**WORK TO COMPLETE:** For the data that follows, return each line unchanged and drop the pictures.

**DATA RECORDS:**
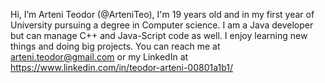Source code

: Hi, I’m Arteni Teodor (@ArteniTeo), I'm 19 years old and in my first year 
of University pursuing a degree in Computer science.
I am a Java developer but can manage C++ and Java-Script code as well.
I enjoy learning new things and doing big projects.
You can reach me at arteni.teodor@gmail.com 
or my LinkedIn at https://www.linkedin.com/in/teodor-arteni-00801a1b1/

**ANSWER SPACE:**
Source code

: Hi, I’m Arteni Teodor (@ArteniTeo), I'm 19 years old and in my first year 
of University pursuing a degree in Computer science.
I am a Java developer but can manage C++ and Java-Script code as well.
I enjoy learning new things and doing big projects.
You can reach me at arteni.teodor@gmail.com 
or my LinkedIn at https://www.linkedin.com/in/teodor-arteni-00801a1b1/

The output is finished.